**Exercise prompt:**
Each line of the records is to be returned verbatim, with the images omitted.

**Dataset records:**
_ _ _ _
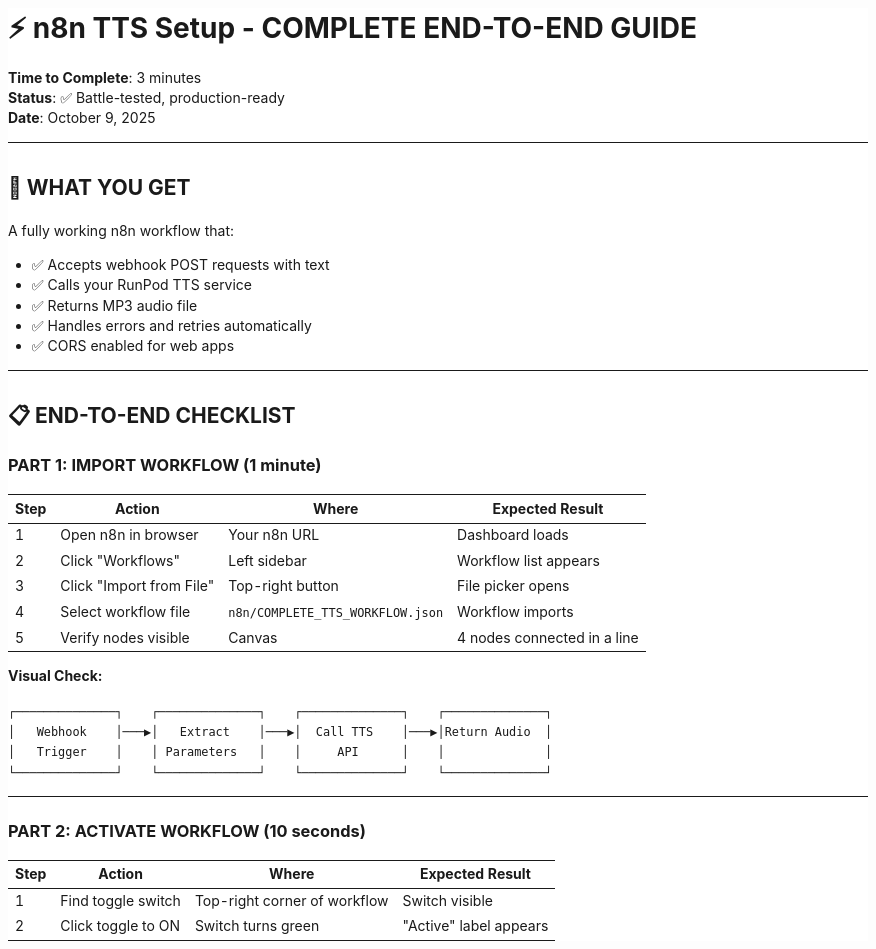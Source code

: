 # ⚡ n8n TTS Setup - COMPLETE END-TO-END GUIDE

**Time to Complete**: 3 minutes  
**Status**: ✅ Battle-tested, production-ready  
**Date**: October 9, 2025

---

## 🎯 WHAT YOU GET

A fully working n8n workflow that:
- ✅ Accepts webhook POST requests with text
- ✅ Calls your RunPod TTS service
- ✅ Returns MP3 audio file
- ✅ Handles errors and retries automatically
- ✅ CORS enabled for web apps

---

## 📋 END-TO-END CHECKLIST

### **PART 1: IMPORT WORKFLOW (1 minute)**

| Step | Action | Where | Expected Result |
|------|--------|-------|-----------------|
| 1 | Open n8n in browser | Your n8n URL | Dashboard loads |
| 2 | Click "Workflows" | Left sidebar | Workflow list appears |
| 3 | Click "Import from File" | Top-right button | File picker opens |
| 4 | Select workflow file | `n8n/COMPLETE_TTS_WORKFLOW.json` | Workflow imports |
| 5 | Verify nodes visible | Canvas | 4 nodes connected in a line |

**Visual Check:**
```
┌──────────────┐    ┌──────────────┐    ┌──────────────┐    ┌──────────────┐
│   Webhook    │───▶│   Extract    │───▶│  Call TTS    │───▶│Return Audio  │
│   Trigger    │    │ Parameters   │    │     API      │    │              │
└──────────────┘    └──────────────┘    └──────────────┘    └──────────────┘
```

---

### **PART 2: ACTIVATE WORKFLOW (10 seconds)**

| Step | Action | Where | Expected Result |
|------|--------|-------|-----------------|
| 1 | Find toggle switch | Top-right corner of workflow | Switch visible |
| 2 | Click toggle to ON | Switch turns green | "Active" label appears |
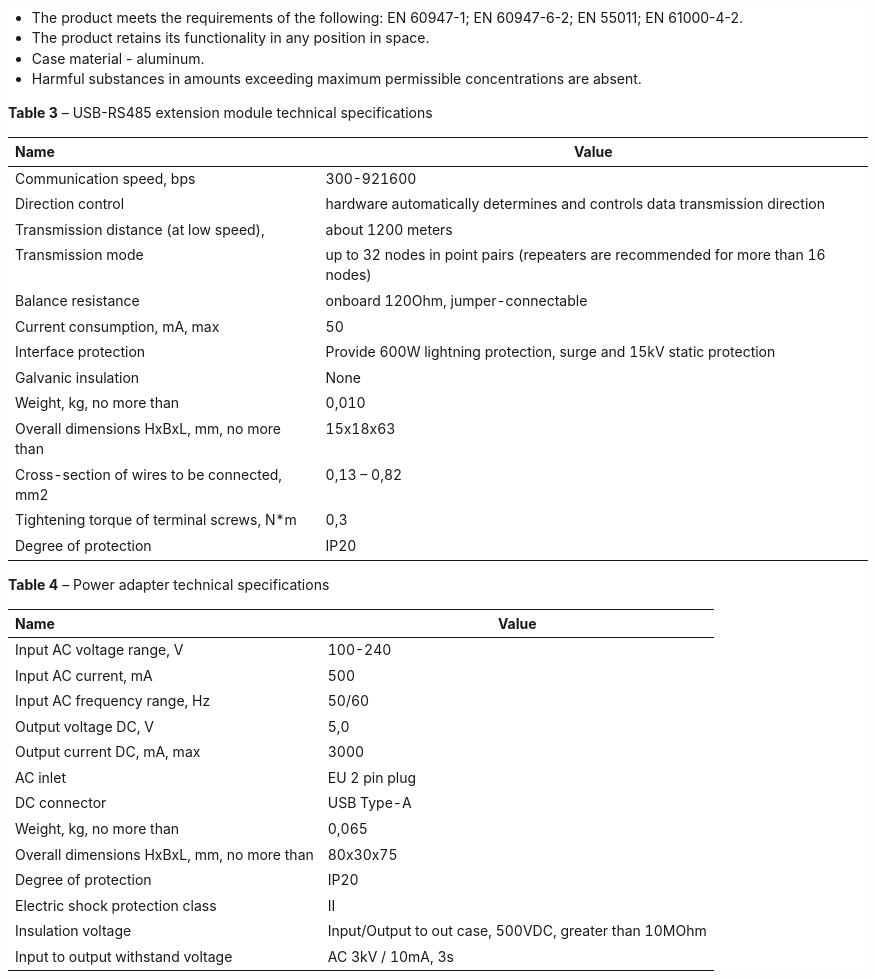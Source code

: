 - The product meets the requirements of the following: EN 60947-1; EN 60947-6-2; EN 55011; EN
  61000-4-2.
- The product retains its functionality in any position in space.
- Case material - aluminum.
- Harmful substances in amounts exceeding maximum permissible concentrations are absent.

**Table 3** – USB-RS485 extension module technical specifications

| Name                                        | Value                                                                            |
| :------------------------------------------ | -------------------------------------------------------------------------------- |
| Communication speed, bps                    | 300-921600                                                                       |
| Direction control                           | hardware automatically determines and controls data transmission direction       |
| Transmission distance (at low speed),       | about 1200 meters                                                                |
| Transmission mode                           | up to 32 nodes in point pairs (repeaters are recommended for more than 16 nodes) |
| Balance resistance                          | onboard 120Ohm, jumper-connectable                                               |
| Current consumption, mA, max                | 50                                                                               |
| Interface protection                        | Provide 600W lightning protection, surge and 15kV static protection              |
| Galvanic insulation                         | None                                                                             |
| Weight, kg, no more than                    | 0,010                                                                            |
| Overall dimensions HxBxL, mm, no more than  | 15x18x63                                                                         |
| Cross-section of wires to be connected, mm2 | 0,13 – 0,82                                                                      |
| Tightening torque of terminal screws, N\*m  | 0,3                                                                              |
| Degree of protection                        | ІР20                                                                             |

**Table 4** – Power adapter technical specifications

| Name                                       | Value                                                 |
| :----------------------------------------- | ----------------------------------------------------- |
| Input AC voltage range, V                  | 100-240                                               |
| Input AC current, mA                       | 500                                                   |
| Input AC frequency range, Hz               | 50/60                                                 |
| Output voltage DC, V                       | 5,0                                                   |
| Output current DC, mA, max                 | 3000                                                  |
| AC inlet                                   | EU 2 pin plug                                         |
| DC connector                               | USB Type-A                                            |
| Weight, kg, no more than                   | 0,065                                                 |
| Overall dimensions HxBxL, mm, no more than | 80x30x75                                              |
| Degree of protection                       | IP20                                                  |
| Electric shock protection class            | II                                                    |
| Insulation voltage                         | Input/Output to out case, 500VDC, greater than 10MOhm |
| Input to output withstand voltage          | AC 3kV / 10mA, 3s                                     |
_ _ _ _
**Written solution:**
Source code

: # ⚡ n8n TTS Setup - COMPLETE END-TO-END GUIDE

**Time to Complete**: 3 minutes  
**Status**: ✅ Battle-tested, production-ready  
**Date**: October 9, 2025

---

## 🎯 WHAT YOU GET

A fully working n8n workflow that:
- ✅ Accepts webhook POST requests with text
- ✅ Calls your RunPod TTS service
- ✅ Returns MP3 audio file
- ✅ Handles errors and retries automatically
- ✅ CORS enabled for web apps

---

## 📋 END-TO-END CHECKLIST

### **PART 1: IMPORT WORKFLOW (1 minute)**

| Step | Action | Where | Expected Result |
|------|--------|-------|-----------------|
| 1 | Open n8n in browser | Your n8n URL | Dashboard loads |
| 2 | Click "Workflows" | Left sidebar | Workflow list appears |
| 3 | Click "Import from File" | Top-right button | File picker opens |
| 4 | Select workflow file | `n8n/COMPLETE_TTS_WORKFLOW.json` | Workflow imports |
| 5 | Verify nodes visible | Canvas | 4 nodes connected in a line |

**Visual Check:**
```
┌──────────────┐    ┌──────────────┐    ┌──────────────┐    ┌──────────────┐
│   Webhook    │───▶│   Extract    │───▶│  Call TTS    │───▶│Return Audio  │
│   Trigger    │    │ Parameters   │    │     API      │    │              │
└──────────────┘    └──────────────┘    └──────────────┘    └──────────────┘
```

---

### **PART 2: ACTIVATE WORKFLOW (10 seconds)**

| Step | Action | Where | Expected Result |
|------|--------|-------|-----------------|
| 1 | Find toggle switch | Top-right corner of workflow | Switch visible |
| 2 | Click toggle to ON | Switch turns green | "Active" label appears |
Source code

: - The product meets the requirements of the following: EN 60947-1; EN 60947-6-2; EN 55011; EN
  61000-4-2.
- The product retains its functionality in any position in space.
- Case material - aluminum.
- Harmful substances in amounts exceeding maximum permissible concentrations are absent.

**Table 3** – USB-RS485 extension module technical specifications

| Name                                        | Value                                                                            |
| :------------------------------------------ | -------------------------------------------------------------------------------- |
| Communication speed, bps                    | 300-921600                                                                       |
| Direction control                           | hardware automatically determines and controls data transmission direction       |
| Transmission distance (at low speed),       | about 1200 meters                                                                |
| Transmission mode                           | up to 32 nodes in point pairs (repeaters are recommended for more than 16 nodes) |
| Balance resistance                          | onboard 120Ohm, jumper-connectable                                               |
| Current consumption, mA, max                | 50                                                                               |
| Interface protection                        | Provide 600W lightning protection, surge and 15kV static protection              |
| Galvanic insulation                         | None                                                                             |
| Weight, kg, no more than                    | 0,010                                                                            |
| Overall dimensions HxBxL, mm, no more than  | 15x18x63                                                                         |
| Cross-section of wires to be connected, mm2 | 0,13 – 0,82                                                                      |
| Tightening torque of terminal screws, N\*m  | 0,3                                                                              |
| Degree of protection                        | ІР20                                                                             |

**Table 4** – Power adapter technical specifications

| Name                                       | Value                                                 |
| :----------------------------------------- | ----------------------------------------------------- |
| Input AC voltage range, V                  | 100-240                                               |
| Input AC current, mA                       | 500                                                   |
| Input AC frequency range, Hz               | 50/60                                                 |
| Output voltage DC, V                       | 5,0                                                   |
| Output current DC, mA, max                 | 3000                                                  |
| AC inlet                                   | EU 2 pin plug                                         |
| DC connector                               | USB Type-A                                            |
| Weight, kg, no more than                   | 0,065                                                 |
| Overall dimensions HxBxL, mm, no more than | 80x30x75                                              |
| Degree of protection                       | IP20                                                  |
| Electric shock protection class            | II                                                    |
| Insulation voltage                         | Input/Output to out case, 500VDC, greater than 10MOhm |
| Input to output withstand voltage          | AC 3kV / 10mA, 3s                                     |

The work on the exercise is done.